[THE DATA Boundary: Start]

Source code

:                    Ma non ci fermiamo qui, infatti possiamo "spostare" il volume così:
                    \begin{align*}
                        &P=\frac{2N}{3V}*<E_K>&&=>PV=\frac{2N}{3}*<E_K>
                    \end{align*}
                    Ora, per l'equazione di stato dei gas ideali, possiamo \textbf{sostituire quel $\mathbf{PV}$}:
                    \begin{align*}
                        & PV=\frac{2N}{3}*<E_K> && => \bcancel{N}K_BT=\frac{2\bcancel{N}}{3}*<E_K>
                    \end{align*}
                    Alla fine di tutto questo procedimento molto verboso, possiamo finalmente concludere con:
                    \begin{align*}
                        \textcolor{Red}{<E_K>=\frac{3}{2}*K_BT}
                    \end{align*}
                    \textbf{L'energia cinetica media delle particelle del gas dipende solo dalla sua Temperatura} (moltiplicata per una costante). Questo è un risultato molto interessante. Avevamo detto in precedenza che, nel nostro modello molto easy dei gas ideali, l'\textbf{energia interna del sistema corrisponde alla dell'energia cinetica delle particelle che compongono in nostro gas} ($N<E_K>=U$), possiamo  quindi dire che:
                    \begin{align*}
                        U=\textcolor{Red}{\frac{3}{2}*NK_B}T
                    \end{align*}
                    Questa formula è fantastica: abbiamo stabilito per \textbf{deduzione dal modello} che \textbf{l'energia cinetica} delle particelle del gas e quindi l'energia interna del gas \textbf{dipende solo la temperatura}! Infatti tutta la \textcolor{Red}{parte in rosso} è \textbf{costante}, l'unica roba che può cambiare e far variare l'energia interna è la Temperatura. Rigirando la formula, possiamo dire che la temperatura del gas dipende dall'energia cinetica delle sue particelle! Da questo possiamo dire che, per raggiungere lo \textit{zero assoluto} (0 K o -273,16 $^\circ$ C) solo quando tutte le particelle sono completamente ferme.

[THE DATA Boundary: End]
[THE DATA Boundary: Start]

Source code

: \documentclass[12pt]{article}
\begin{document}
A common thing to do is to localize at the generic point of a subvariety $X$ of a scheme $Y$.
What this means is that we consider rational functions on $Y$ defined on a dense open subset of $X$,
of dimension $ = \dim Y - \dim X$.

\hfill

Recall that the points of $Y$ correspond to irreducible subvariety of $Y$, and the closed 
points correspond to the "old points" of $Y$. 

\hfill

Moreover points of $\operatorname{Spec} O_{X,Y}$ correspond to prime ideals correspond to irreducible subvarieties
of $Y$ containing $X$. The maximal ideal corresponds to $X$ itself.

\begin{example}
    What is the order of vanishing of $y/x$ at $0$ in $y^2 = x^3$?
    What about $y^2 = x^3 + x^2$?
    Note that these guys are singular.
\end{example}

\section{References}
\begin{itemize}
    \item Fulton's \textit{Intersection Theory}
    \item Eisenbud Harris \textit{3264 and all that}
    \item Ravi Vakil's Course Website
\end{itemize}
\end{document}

[THE DATA Boundary: End]

DIRECTIONS —
In the records above, each line with the string "frac" should be copied.

RESULT FOR THIS EXERCISE —
                        &P=\frac{2N}{3V}*<E_K>&&=>PV=\frac{2N}{3}*<E_K>
                        & PV=\frac{2N}{3}*<E_K> && => \bcancel{N}K_BT=\frac{2\bcancel{N}}{3}*<E_K>
                        \textcolor{Red}{<E_K>=\frac{3}{2}*K_BT}
                        U=\textcolor{Red}{\frac{3}{2}*NK_B}T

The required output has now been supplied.